La géographie, en tant qu’étude de ces universalités, inclut la prise en considération de l’action du soleil sur la terre105, la variation des saisons, la distribution des plantes et des animaux, la météorologie, l’hydrographe peut-être, et le commerce et les communications106.
Les particularités sont de trois sortes : miraculeuses (ou celles associées avec Dieu agissant en tant que Dieu, autrement dit comme cause finale), naturelles et humaines. La première catégorie appartient en vérité au domaine de la philosophie, ou, parce que Dieu est le créateur de l’univers, au domaine de la cosmologie. Les deux dernières appartiennent au domaine de la « science humaine »107. Chaque lieu sur la terre doit être ou divin, ou naturel, ou humain et tous les événements humains sont hautement particuliers, c’est-à-dire enracinés dans l’espace et dans le temps. En vue de comprendre les causes de ses particularités et de voir les relations entre les particularités et les généralités, le meilleur objet, selon François, est le lieu. L’histoire et la géographie se rencontrent dans le « lieu » et celui-ci unifie l’homme, la nature et Dieu.
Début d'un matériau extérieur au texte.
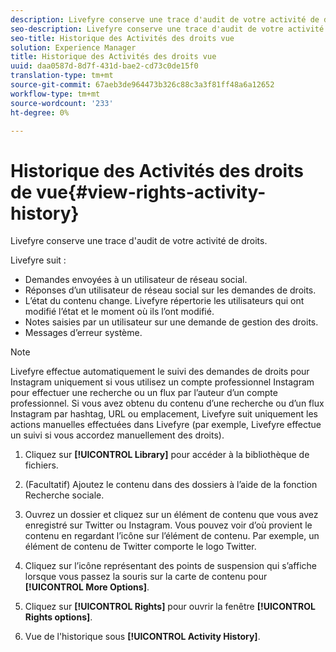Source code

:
 ```yaml
---
description: Livefyre conserve une trace d'audit de votre activité de droits.
seo-description: Livefyre conserve une trace d'audit de votre activité de droits.
seo-title: Historique des Activités des droits vue
solution: Experience Manager
title: Historique des Activités des droits vue
uuid: daa0587d-8d7f-431d-bae2-cd73c0de15f0
translation-type: tm+mt
source-git-commit: 67aeb3de964473b326c88c3a3f81ff48a6a12652
workflow-type: tm+mt
source-wordcount: '233'
ht-degree: 0%

---
```



# Historique des Activités des droits de vue{#view-rights-activity-history}

Livefyre conserve une trace d&#39;audit de votre activité de droits.

Livefyre suit :

* Demandes envoyées à un utilisateur de réseau social.
* Réponses d’un utilisateur de réseau social sur les demandes de droits.
* L’état du contenu change. Livefyre répertorie les utilisateurs qui ont modifié l’état et le moment où ils l’ont modifié.
* Notes saisies par un utilisateur sur une demande de gestion des droits.
* Messages d’erreur système.

>[!NOTE]
>
>Livefyre effectue automatiquement le suivi des demandes de droits pour Instagram uniquement si vous utilisez un compte professionnel Instagram pour effectuer une recherche ou un flux par l’auteur d’un compte professionnel. Si vous avez obtenu du contenu d’une recherche ou d’un flux Instagram par hashtag, URL ou emplacement, Livefyre suit uniquement les actions manuelles effectuées dans Livefyre (par exemple, Livefyre effectue un suivi si vous accordez manuellement des droits).

1. Cliquez sur **[!UICONTROL Library]** pour accéder à la bibliothèque de fichiers.
1. (Facultatif) Ajoutez le contenu dans des dossiers à l’aide de la fonction Recherche sociale.
1. Ouvrez un dossier et cliquez sur un élément de contenu que vous avez enregistré sur Twitter ou Instagram. Vous pouvez voir d’où provient le contenu en regardant l’icône sur l’élément de contenu. Par exemple, un élément de contenu de Twitter comporte le logo Twitter.
1. Cliquez sur l’icône représentant des points de suspension qui s’affiche lorsque vous passez la souris sur la carte de contenu pour **[!UICONTROL More Options]**.
1. Cliquez sur **[!UICONTROL Rights]** pour ouvrir la fenêtre **[!UICONTROL Rights options]**.

1. Vue de l&#39;historique sous **[!UICONTROL Activity History]**.

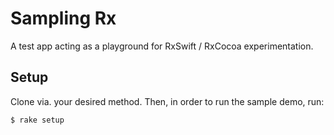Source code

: # Sampling Rx
A test app acting as a playground for RxSwift / RxCocoa experimentation.

## Setup

Clone via. your desired method. Then, in order to run the sample demo, run:

```
$ rake setup
```
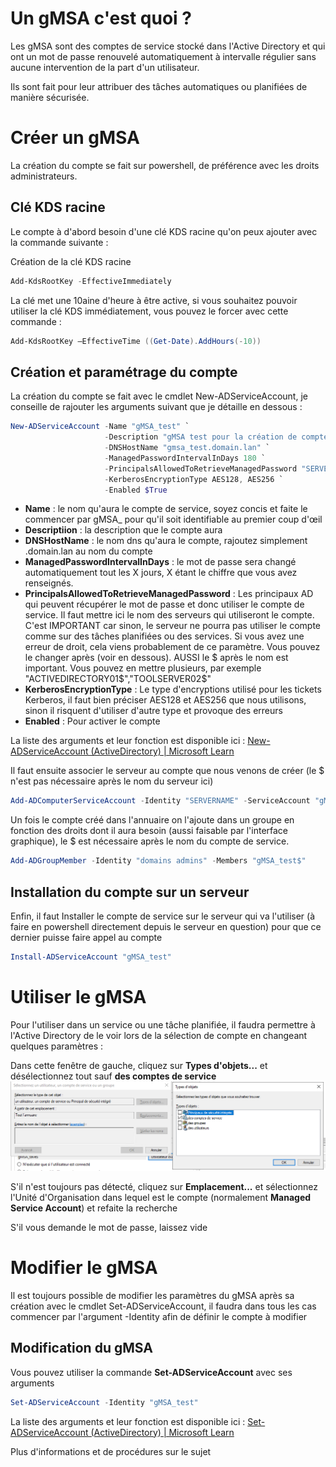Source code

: # Un gMSA c'est quoi ?
Les gMSA sont des comptes de service stocké dans l'Active Directory et qui ont un mot de passe renouvelé automatiquement à intervalle régulier sans aucune intervention de la part d'un utilisateur.

Ils sont fait pour leur attribuer des tâches automatiques ou planifiées de manière sécurisée.
# Créer un gMSA
La création du compte se fait sur powershell, de préférence avec les droits administrateurs.

## Clé KDS racine
Le compte à d'abord besoin d'une clé KDS racine qu'on peux ajouter avec la commande suivante :

Création de la clé KDS racine
```powershell
Add-KdsRootKey -EffectiveImmediately
```
La clé met une 10aine d'heure à être active, si vous souhaitez pouvoir utiliser la clé KDS immédiatement, vous pouvez le forcer avec cette commande :
```powershell
Add-KdsRootKey –EffectiveTime ((Get-Date).AddHours(-10))
```
## Création et paramétrage du compte
La création du compte se fait avec le cmdlet New-ADServiceAccount, je conseille de rajouter les arguments suivant que je détaille en dessous :

```powershell
New-ADServiceAccount -Name "gMSA_test" `
                     -Description "gMSA test pour la création de comptes de services" `
                     -DNSHostName "gmsa_test.domain.lan" `
                     -ManagedPasswordIntervalInDays 180 `
                     -PrincipalsAllowedToRetrieveManagedPassword "SERVERNAM$" `
                     -KerberosEncryptionType AES128, AES256 `
                     -Enabled $True
```
- **Name** : le nom qu'aura le compte de service, soyez concis et faite le commencer par gMSA_ pour qu'il soit identifiable au premier coup d'œil
- **Descriptiion** : la description que le compte aura
- **DNSHostName** : le nom dns qu'aura le compte, rajoutez simplement .domain.lan au nom du compte
- **ManagedPasswordIntervalInDays** : le mot de passe sera changé automatiquement tout les X jours, X étant le chiffre que vous avez renseignés.
- **PrincipalsAllowedToRetrieveManagedPassword** : Les principaux AD qui peuvent récupérer le mot de passe et donc utiliser le compte de service. Il faut mettre ici le nom des serveurs qui utiliseront le compte. C'est IMPORTANT car sinon, le serveur ne pourra pas utiliser le compte comme sur des tâches planifiées ou des services. Si vous avez une erreur de droit, cela viens probablement de ce paramètre. Vous pouvez le changer après (voir en dessous). AUSSI le $ après le nom est important. Vous pouvez en mettre plusieurs, par exemple "ACTIVEDIRECTORY01$","TOOLSERVER02$"
- **KerberosEncryptionType** : Le type d'encryptions utilisé pour les tickets Kerberos, il faut bien préciser AES128 et AES256 que nous utilisons, sinon il risquent d'utiliser d'autre type et provoque des erreurs
- **Enabled** : Pour activer le compte

La liste des arguments et leur fonction est disponible ici : [New-ADServiceAccount (ActiveDirectory) | Microsoft Learn](https://learn.microsoft.com/en-us/powershell/module/activedirectory/new-adserviceaccount)

Il faut ensuite associer le serveur au compte que nous venons de créer (le $ n'est pas nécessaire après le nom du serveur ici)
```powershell
Add-ADComputerServiceAccount -Identity "SERVERNAME" -ServiceAccount "gMSA_test"
```

Un fois le compte créé dans l'annuaire on l'ajoute dans un groupe en fonction des droits dont il aura besoin (aussi faisable par l'interface graphique), le $ est nécessaire après le nom du compte de service.
```powershell
Add-ADGroupMember -Identity "domains admins" -Members "gMSA_test$"
```
## Installation du compte sur un serveur
Enfin, il faut Installer le compte de service sur le serveur qui va l'utiliser (à faire en powershell directement depuis le serveur en question) pour que ce dernier puisse faire appel au compte

```powershell
Install-ADServiceAccount "gMSA_test"
```
# Utiliser le gMSA
Pour l'utiliser dans un service ou une tâche planifiée, il faudra permettre à l'Active Directory de le voir lors de la sélection de compte en changeant quelques paramètres :

Dans cette fenêtre de gauche, cliquez sur **Types d'objets...** et désélectionnez tout sauf **des comptes de service**
![Types d'objets et comptes de service](https://github.com/GrandPyjaman/GrandPyjaman-stuff/blob/main/Tutorials/Windows/Screenshots/types_objet.png)

S'il n'est toujours pas détecté, cliquez sur **Emplacement...** et sélectionnez l'Unité d'Organisation dans lequel est le compte (normalement **Managed Service Account**) et refaite la recherche

S'il vous demande le mot de passe, laissez vide

# Modifier le gMSA
Il est toujours possible  de modifier les paramètres du gMSA après sa création avec le cmdlet Set-ADServiceAccount, il faudra dans tous les cas commencer par l'argument -Identity afin de définir le compte à modifier

## Modification du gMSA
Vous pouvez utiliser la commande **Set-ADServiceAccount** avec ses arguments
```Powershell
Set-ADServiceAccount -Identity "gMSA_test"
```
La liste des arguments et leur fonction est disponible ici : [Set-ADServiceAccount (ActiveDirectory) | Microsoft Learn](https://learn.microsoft.com/en-us/powershell/module/activedirectory/set-adserviceaccount)



Plus d'informations et de procédures sur le sujet
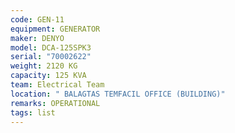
 ```yaml
---
code: GEN-11
equipment: GENERATOR
maker: DENYO
model: DCA-125SPK3
serial: "70002622"
weight: 2120 KG
capacity: 125 KVA
team: Electrical Team
location: " BALAGTAS TEMFACIL OFFICE (BUILDING)"
remarks: OPERATIONAL
tags: list
---
```

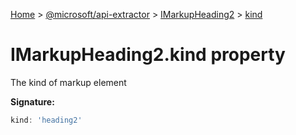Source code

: [Home](./index) &gt; [@microsoft/api-extractor](api-extractor.md) &gt; [IMarkupHeading2](api-extractor.imarkupheading2.md) &gt; [kind](api-extractor.imarkupheading2.kind.md)

# IMarkupHeading2.kind property

The kind of markup element

**Signature:**
```javascript
kind: 'heading2'
```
Telle est ainsi la science de la géographie. Elle s’exprime par des divisions et par la cartographie et s’appuie sur elles pour organiser la pensée. Ces structures et ces méthodes ne constituent cependant pas la totalité, et c’est la totalité qui est le but de la géographie108. La totalité ne consiste pas à étudier le tout du cosmos. C’est là étudier une particularité particulière. La totalité consiste plutôt à se mouvoir constamment du particulier (tel que la ville) à l’universel (comme ses relations commerciales avec ses voisines) et entre les particularités (comme entre une ville et son emplacement), comme le ferait un cartographe, à la recherche de la peinture la plus large – à la recherche de la compréhension et de la cause efficiente (et pas finale).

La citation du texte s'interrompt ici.